EXERCISE:
Print all of the entries exactly, minus the pictures.
[Start of section]
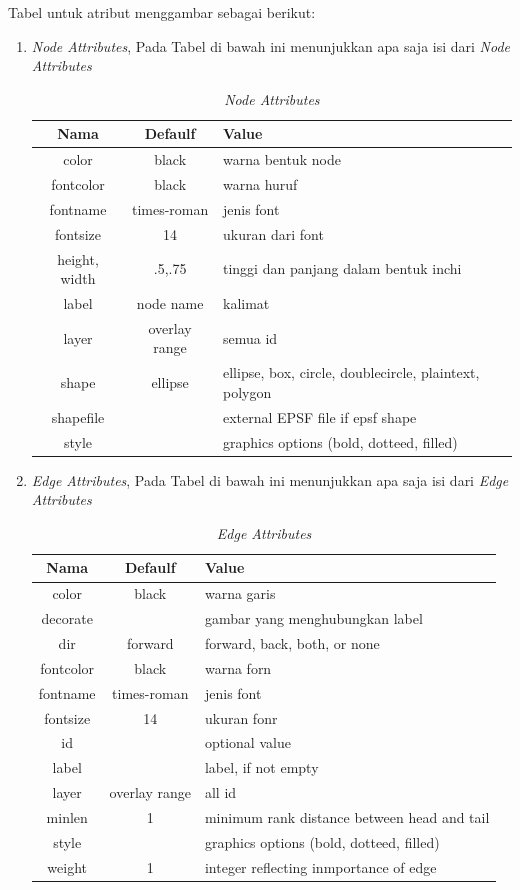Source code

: \begin{enumerate}
Tabel untuk atribut menggambar sebagai berikut:
\begin{enumerate}
\item \textit{Node Attributes}, Pada Tabel di bawah ini menunjukkan apa saja isi dari \textit{Node Attributes}
\begin{table}[htbp]
\begin{center}
\caption{\textit{Node Attributes}}
\begin{tabular}{|c|c|l|}
\hline
  Nama & Defaulf & Value \\
\hline
  color & black & warna bentuk node \\
  fontcolor & black & warna huruf \\
  fontname & times-roman & jenis font \\
  fontsize & 14 & ukuran dari font \\
  height, width & .5,.75 & tinggi dan panjang dalam bentuk inchi \\
  label & node name & kalimat \\
  layer & overlay range & semua id \\
  shape & ellipse & ellipse, box, circle, doublecircle, plaintext, polygon \\
  shapefile & & external EPSF file if epsf shape \\
  style & & graphics options (bold, dotteed, filled)\\
\hline
\end{tabular}
\end{center}
\end{table}

\item \textit{Edge Attributes}, Pada Tabel di bawah ini menunjukkan apa saja isi dari \textit{Edge Attributes}

\begin{table}[htbp]
\begin{center}
\caption{\textit{Edge Attributes}}
\begin{tabular}{|c|c|l|}
\hline
  Nama & Defaulf & Value \\
\hline
  color & black & warna garis \\
  decorate & & gambar yang menghubungkan label \\
  dir & forward & forward, back, both, or none \\
  fontcolor & black & warna forn \\
  fontname & times-roman & jenis font \\
  fontsize & 14 & ukuran fonr \\
  id & & optional value \\
  label & & label, if not empty \\
  layer & overlay range & all id \\
  minlen & 1 & minimum rank distance between head and tail \\
  style & & graphics options (bold, dotteed, filled) \\
  weight & 1 & integer reflecting inmportance of edge \\
\hline
\end{tabular}
\end{center}
\end{table}


\end{enumerate}
\end{enumerate}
[End of section]
RESULT:
Source code

: \begin{enumerate}
Tabel untuk atribut menggambar sebagai berikut:
\begin{enumerate}
\item \textit{Node Attributes}, Pada Tabel di bawah ini menunjukkan apa saja isi dari \textit{Node Attributes}
\begin{table}[htbp]
\begin{center}
\caption{\textit{Node Attributes}}
\begin{tabular}{|c|c|l|}
\hline
  Nama & Defaulf & Value \\
\hline
  color & black & warna bentuk node \\
  fontcolor & black & warna huruf \\
  fontname & times-roman & jenis font \\
  fontsize & 14 & ukuran dari font \\
  height, width & .5,.75 & tinggi dan panjang dalam bentuk inchi \\
  label & node name & kalimat \\
  layer & overlay range & semua id \\
  shape & ellipse & ellipse, box, circle, doublecircle, plaintext, polygon \\
  shapefile & & external EPSF file if epsf shape \\
  style & & graphics options (bold, dotteed, filled)\\
\hline
\end{tabular}
\end{center}
\end{table}

\item \textit{Edge Attributes}, Pada Tabel di bawah ini menunjukkan apa saja isi dari \textit{Edge Attributes}

\begin{table}[htbp]
\begin{center}
\caption{\textit{Edge Attributes}}
\begin{tabular}{|c|c|l|}
\hline
  Nama & Defaulf & Value \\
\hline
  color & black & warna garis \\
  decorate & & gambar yang menghubungkan label \\
  dir & forward & forward, back, both, or none \\
  fontcolor & black & warna forn \\
  fontname & times-roman & jenis font \\
  fontsize & 14 & ukuran fonr \\
  id & & optional value \\
  label & & label, if not empty \\
  layer & overlay range & all id \\
  minlen & 1 & minimum rank distance between head and tail \\
  style & & graphics options (bold, dotteed, filled) \\
  weight & 1 & integer reflecting inmportance of edge \\
\hline
\end{tabular}
\end{center}
\end{table}


\end{enumerate}
\end{enumerate}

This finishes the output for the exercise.